Akdeniz anemisi belirtileri, talasemi majör olarak da bilinen Akdeniz anemisi hastalığının şiddetine bağlı olarak değişebilir. İşte Akdeniz anemisi belirtileri arasında yer alan yaygın semptomlar:

  1. Kronik yorgunluk ve halsizlik: Anemi (kansızlık) nedeniyle vücudun yeterli oksijeni taşıyamaması sonucunda ortaya çıkar.
  2. Soluk cilt ve mukoza zarları: Kırmızı kan hücrelerinin düşük seviyelerde olması nedeniyle cilt ve mukoza zarları soluk bir görünüm alabilir.
  3. Solunum güçlüğü: Akciğerlere yeterli oksijen taşıyamayan kırmızı kan hücrelerinin azalması, solunum güçlüğüne neden olabilir.
  4. Büyüme ve gelişme geriliği: Özellikle çocuklarda, Akdeniz anemisi büyüme ve gelişme geriliğine yol açabilir.
  5. Karaciğer ve dalak büyümesi: Akdeniz anemisine bağlı olarak, karaciğer ve dalak büyüyebilir.
  6. Kemik deformiteleri: Kemiklerin normal gelişiminde bozukluklar ortaya çıkabilir ve deformiteler görülebilir.
  7. İç organların etkilenmesi: Yetersiz oksijen taşınması nedeniyle kalp, karaciğer, böbrek gibi iç organlar etkilenebilir.
  8. İştahsızlık ve büyüme geriliği: Akdeniz anemisi çocuklarda iştahsızlık, büyüme geriliği ve geç olgunlaşma ile ilişkili olabilir.

Akdeniz anemisi semptomları bireyden bireye değişebilir ve bazı kişilerde semptomlar daha hafif olabilirken, diğerlerinde daha şiddetli olabilir. Bu semptomlar, doğru tanı ve tedavi için bir hematolog veya uzman doktor tarafından değerlendirilmelidir. Tedavi genellikle kan transfüzyonları, demir kelat tedavisi, folik asit takviyesi ve kök hücre nakli gibi yöntemleri içerebilir.

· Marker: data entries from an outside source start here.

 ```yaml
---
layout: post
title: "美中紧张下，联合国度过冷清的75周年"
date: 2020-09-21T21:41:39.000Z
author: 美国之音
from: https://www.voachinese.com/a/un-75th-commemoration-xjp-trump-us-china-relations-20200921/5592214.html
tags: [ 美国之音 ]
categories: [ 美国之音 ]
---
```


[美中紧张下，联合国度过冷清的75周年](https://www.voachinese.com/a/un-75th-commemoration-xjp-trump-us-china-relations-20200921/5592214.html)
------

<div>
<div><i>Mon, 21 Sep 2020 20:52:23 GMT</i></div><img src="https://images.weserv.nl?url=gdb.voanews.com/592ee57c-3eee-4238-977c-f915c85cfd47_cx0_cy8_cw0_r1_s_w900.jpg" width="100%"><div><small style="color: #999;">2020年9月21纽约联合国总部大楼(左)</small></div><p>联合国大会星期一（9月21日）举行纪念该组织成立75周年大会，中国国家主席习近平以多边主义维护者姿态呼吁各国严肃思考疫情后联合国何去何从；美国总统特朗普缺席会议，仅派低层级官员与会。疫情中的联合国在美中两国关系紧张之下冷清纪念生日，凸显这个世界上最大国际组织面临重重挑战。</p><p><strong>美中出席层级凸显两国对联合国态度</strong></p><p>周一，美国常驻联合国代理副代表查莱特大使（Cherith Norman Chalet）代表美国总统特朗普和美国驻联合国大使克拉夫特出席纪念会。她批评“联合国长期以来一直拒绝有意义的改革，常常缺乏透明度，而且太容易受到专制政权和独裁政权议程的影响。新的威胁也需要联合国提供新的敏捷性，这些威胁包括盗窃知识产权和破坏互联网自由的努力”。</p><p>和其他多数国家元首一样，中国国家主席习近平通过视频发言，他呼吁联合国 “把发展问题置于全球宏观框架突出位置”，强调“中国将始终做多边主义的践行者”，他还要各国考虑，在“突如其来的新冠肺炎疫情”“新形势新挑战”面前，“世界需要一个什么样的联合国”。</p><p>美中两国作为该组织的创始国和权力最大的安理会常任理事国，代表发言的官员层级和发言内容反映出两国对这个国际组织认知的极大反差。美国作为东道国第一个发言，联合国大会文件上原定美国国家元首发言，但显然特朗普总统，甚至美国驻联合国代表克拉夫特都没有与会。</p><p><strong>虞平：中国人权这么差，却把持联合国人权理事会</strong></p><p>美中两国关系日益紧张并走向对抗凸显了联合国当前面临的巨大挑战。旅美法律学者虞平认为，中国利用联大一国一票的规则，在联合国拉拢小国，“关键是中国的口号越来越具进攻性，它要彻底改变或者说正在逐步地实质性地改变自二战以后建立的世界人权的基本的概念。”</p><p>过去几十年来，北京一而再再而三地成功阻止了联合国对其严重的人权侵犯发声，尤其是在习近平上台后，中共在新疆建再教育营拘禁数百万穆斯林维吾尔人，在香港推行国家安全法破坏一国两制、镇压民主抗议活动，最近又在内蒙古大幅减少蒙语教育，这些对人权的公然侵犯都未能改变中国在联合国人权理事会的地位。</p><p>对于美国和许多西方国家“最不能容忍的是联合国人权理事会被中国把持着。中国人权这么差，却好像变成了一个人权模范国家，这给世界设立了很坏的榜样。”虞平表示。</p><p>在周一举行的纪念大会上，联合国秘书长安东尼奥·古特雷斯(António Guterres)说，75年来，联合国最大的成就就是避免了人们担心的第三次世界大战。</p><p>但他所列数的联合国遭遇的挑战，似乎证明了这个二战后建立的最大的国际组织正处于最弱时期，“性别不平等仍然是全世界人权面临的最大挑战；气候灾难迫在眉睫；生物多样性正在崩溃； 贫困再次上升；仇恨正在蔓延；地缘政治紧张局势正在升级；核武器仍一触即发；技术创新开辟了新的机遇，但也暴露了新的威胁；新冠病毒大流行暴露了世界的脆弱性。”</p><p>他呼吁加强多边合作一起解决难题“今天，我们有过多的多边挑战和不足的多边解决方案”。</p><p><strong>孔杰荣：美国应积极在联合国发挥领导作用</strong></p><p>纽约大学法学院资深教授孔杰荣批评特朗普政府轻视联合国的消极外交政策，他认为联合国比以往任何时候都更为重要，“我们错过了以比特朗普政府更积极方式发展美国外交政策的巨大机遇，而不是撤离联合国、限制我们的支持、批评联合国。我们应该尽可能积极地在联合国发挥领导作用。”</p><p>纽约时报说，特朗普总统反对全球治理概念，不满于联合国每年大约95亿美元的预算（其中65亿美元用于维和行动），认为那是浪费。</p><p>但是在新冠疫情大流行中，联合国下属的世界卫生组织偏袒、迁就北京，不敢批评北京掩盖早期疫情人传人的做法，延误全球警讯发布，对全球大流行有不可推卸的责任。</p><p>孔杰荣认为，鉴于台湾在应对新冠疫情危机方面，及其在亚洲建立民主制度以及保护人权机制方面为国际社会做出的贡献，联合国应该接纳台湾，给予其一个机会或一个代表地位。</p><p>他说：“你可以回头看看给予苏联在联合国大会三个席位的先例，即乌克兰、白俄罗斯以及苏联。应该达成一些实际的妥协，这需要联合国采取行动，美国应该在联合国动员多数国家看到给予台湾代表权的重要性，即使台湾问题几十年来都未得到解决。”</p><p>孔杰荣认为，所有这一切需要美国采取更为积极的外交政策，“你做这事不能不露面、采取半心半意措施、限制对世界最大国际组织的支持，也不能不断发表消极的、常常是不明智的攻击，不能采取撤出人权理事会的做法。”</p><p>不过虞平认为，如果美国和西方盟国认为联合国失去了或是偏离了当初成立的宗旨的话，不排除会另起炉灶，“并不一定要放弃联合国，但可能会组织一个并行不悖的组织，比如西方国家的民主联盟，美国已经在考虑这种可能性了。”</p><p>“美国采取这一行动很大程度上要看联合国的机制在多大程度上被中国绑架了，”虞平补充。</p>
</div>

Akdeniz anemisi teşhisi, kan testleri ve hemoglobin elektroforezi gibi spesifik testler kullanılarak konulur. Tedavi, semptomların hafifletilmesi, kan düzeylerinin düzenlenmesi ve komplikasyonların önlenmesi üzerine odaklanır. Tedavi seçenekleri arasında düzenli kan transfüzyonları, demir şelasyon tedavisi (demir birikimini önlemek için), kemik iliği transplantasyonu ve destekleyici bakım yer alabilir.

Akdeniz anemisi, ömür boyu devam eden bir durumdur. Düzenli takip, tedavi ve yaşam tarzı yönetimi, semptomların kontrol altına alınmasına ve yaşam kalitesinin iyileştirilmesine yardımcı olabilir. Ayrıca, taşıyıcı olduğunu bilmek veya risk altında olan kişilerin genetik danışmanlık alması gerekir.